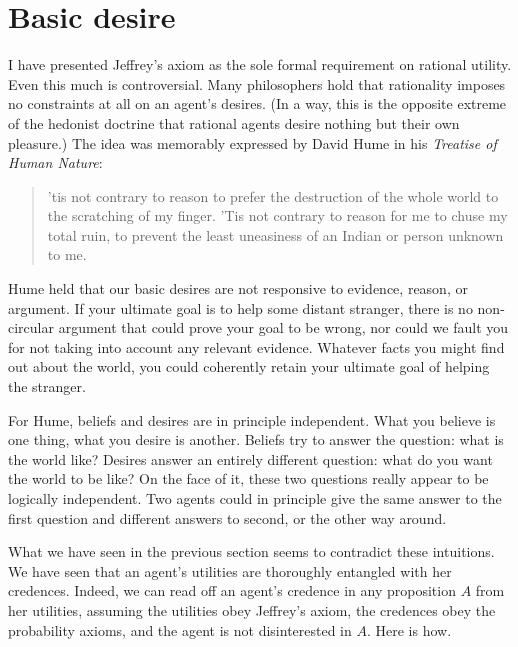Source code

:\section{Basic desire}\label{sec:basic-desire}

I have presented Jeffrey's axiom as the sole formal requirement on rational
utility.
Even this much is controversial. Many philosophers hold that
rationality imposes no constraints at all on an agent's desires. (In a way, this
is the opposite extreme of the hedonist doctrine that rational agents desire
nothing but their own pleasure.) The idea was memorably expressed by David Hume
in his \emph{Treatise of Human Nature}:

\begin{quote}
  'tis not contrary to reason to prefer the destruction of the whole
  world to the scratching of my finger. 'Tis not contrary to reason
  for me to chuse my total ruin, to prevent the least uneasiness of an
  Indian or person unknown to me.
\end{quote}

Hume held that our basic desires are not responsive to evidence, reason, or
argument. If your ultimate goal is to help some distant stranger, there is no
non-circular argument that could prove your goal to be wrong, nor could we fault
you for not taking into account any relevant evidence. Whatever facts you might
find out about the world, you could coherently retain your ultimate goal of
helping the stranger.

For Hume, beliefs and desires are in principle independent. What you believe is
one thing, what you desire is another. Beliefs try to answer the question: what
is the world like? Desires answer an entirely different question: what do you
want the world to be like? On the face of it, these two questions really appear
to be logically independent. Two agents could in principle give the same answer
to the first question and different answers to second, or the other way around.

What we have seen in the previous section seems to contradict these intuitions.
We have seen that an agent's utilities are thoroughly entangled with her
credences. Indeed, we can read off an agent's credence in any proposition $A$
from her utilities, assuming the utilities obey Jeffrey's axiom, the credences
obey the probability axioms, and the agent is not disinterested in $A$. Here
is how.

::::::

-- Instructions to follow --
I'd like the lines above from the one with "one thing, what" up to and including the one with "We have seen that" copied exactly, with no other lines.

-- Task output --
one thing, what you desire is another. Beliefs try to answer the question: what
is the world like? Desires answer an entirely different question: what do you
want the world to be like? On the face of it, these two questions really appear
to be logically independent. Two agents could in principle give the same answer
to the first question and different answers to second, or the other way around.

What we have seen in the previous section seems to contradict these intuitions.
We have seen that an agent's utilities are thoroughly entangled with her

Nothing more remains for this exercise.